I walked in the fog and darkness of 5:00am to the train station to get to my last stop on my tour around Transylvania—Cluj Napoca. Cluj is the largest city in Transylvania and the second largest city in Romania. It’s a quirky university town, and not really known as a tourist destination. There were stilts-performers practicing their routine in the main square, and this felt very casually Transylvanian. There were a million bookstores and places like my favorite restaurant in town, Garlic – Bites and Tales, which was a tasteful nod to Dracula and a gorgeous restaurant with incredible food. There aren’t many big tourist attractions in Cluj, but one that I had on my list to visit was the Hoia-Baciu Forest.
Hoia-Baciu Forest is a large forest right outside the city of Cluj, and it’s often called the most haunted forest in the world. The rumors are that the forest is a portal to another dimension or perhaps a UFO hotspot and that people come back from it changed, or they don’t come back at all. There are tons and tons of first-hand reports of visitors to the forest coming out with creepy symptoms like fevers, headaches, rashes, burns, and hallucinations. (There’s been a lot of research on it, and some scientists think it’s something to do with radiation in the soil.) There are a lot of night tours offered where you can go with a guide and “enter if you dare.” And for the first time, maybe ever, I decided not to do it.

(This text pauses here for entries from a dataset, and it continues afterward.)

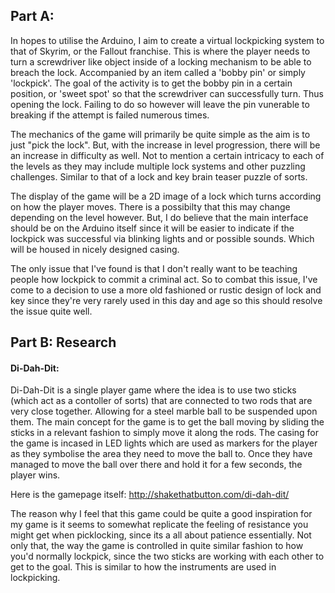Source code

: ## Part A:
In hopes to utilise the Arduino, I aim to create a virtual lockpicking system to that of Skyrim, or the Fallout franchise. This is where the player needs to turn a screwdriver like object inside of a locking mechanism to be able to breach the lock. Accompanied by an item called a 'bobby pin' or simply 'lockpick'. The goal of the activity is to get the bobby pin in a certain position, or 'sweet spot' so that the screwdriver can successfully turn. Thus opening the lock. Failing to do so however will leave the pin vunerable to breaking if the attempt is failed numerous times. 

The mechanics of the game will primarily be quite simple as the aim is to just "pick the lock". But, with the increase in level progression, there will be an increase in difficulty as well. Not to mention a certain intricacy to each of the levels as they may include multiple lock systems and other puzzling challenges. Similar to that of a lock and key brain teaser puzzle of sorts.

The display of the game will be a 2D image of a lock which turns according on how the player moves. There is a possibilty that this may change depending on the level however. But, I do believe that the main interface should be on the Arduino itself since it will be easier to indicate if the lockpick was successful via blinking lights and or possible sounds. Which will be housed in nicely designed casing. 

The only issue that I've found is that I don't really want to be teaching people how lockpick to commit a criminal act. So to combat this issue, I've come to a decision to use a more old fashioned or rustic design of lock and key since they're very rarely used in this day and age so this should resolve the issue quite well.

## Part B: Research

#### Di-Dah-Dit:
Di-Dah-Dit is a single player game where the idea is to use two sticks (which act as a contoller of sorts) that are connected to two rods that are very close together. Allowing for a steel marble ball to be suspended upon them. The main concept for the game is to get the ball moving by sliding the sticks in a relevant fashion to simply move it along the rods. The casing for the game is incased in LED lights which are used as markers for the player as they symbolise the area they need to move the ball to. Once they have managed to move the ball over there and hold it for a few seconds, the player wins.

Here is the gamepage itself:
http://shakethatbutton.com/di-dah-dit/

The reason why I feel that this game could be quite a good inspiration for my game is it seems to somewhat replicate the feeling of resistance you might get when picklocking, since its a all about patience essentially. Not only that, the way the game is controlled in quite similar fashion to how you'd normally lockpick, since the two sticks are working with each other to get to the goal. This is similar to how the instruments are used in lockpicking.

I was, quite simply, too scared. And it’s not that I was afraid of the extraterrestrials or ghosts or monsters or whatever was supposedly going to try and capture me. Instead, I was afraid that if I set foot in the forest, I would IMAGINE a weird thing happening to me and psychosomatically make it happen. I’d creep myself out so much that I’d have hives for the next ten years. I don’t know what I believe about anything paranormal, but I DO know that my imagination is very good. Our brains might be the scariest places of all.
In Brasov, I asked the driver who brought me to the Bear Sanctuary whether people in the region really believe in any of the spooky legends. At first he said no, at least not anyone our age or the younger generations. Then he thought about it for a while before telling me about his grandmother. He told me that when he was young, his grandmother didn’t give him medicine—she brewed him herbal remedies instead, that she held a lot of superstitions, that this was a normal generational thing. I understood as he told me this that there is a fine line between, for instance, what we are willing to call a natural remedy and what we are bold enough to call a potion. We can paint stories the way we want to paint them while still telling the truth, but my driver didn’t fall into this trap of interpretation. He let me do it myself.
My driver told me that his grandma always said that the bad can only come in if you invite it in, so he closes that door in his mind. That’s what I thought about when I chose not to visit the woods.
The fact that the local people here keep their beliefs quiet makes it all the more interesting. The older generations here keep their superstitions close to them. I like that there’s mystery left here that feels untainted and untouchable.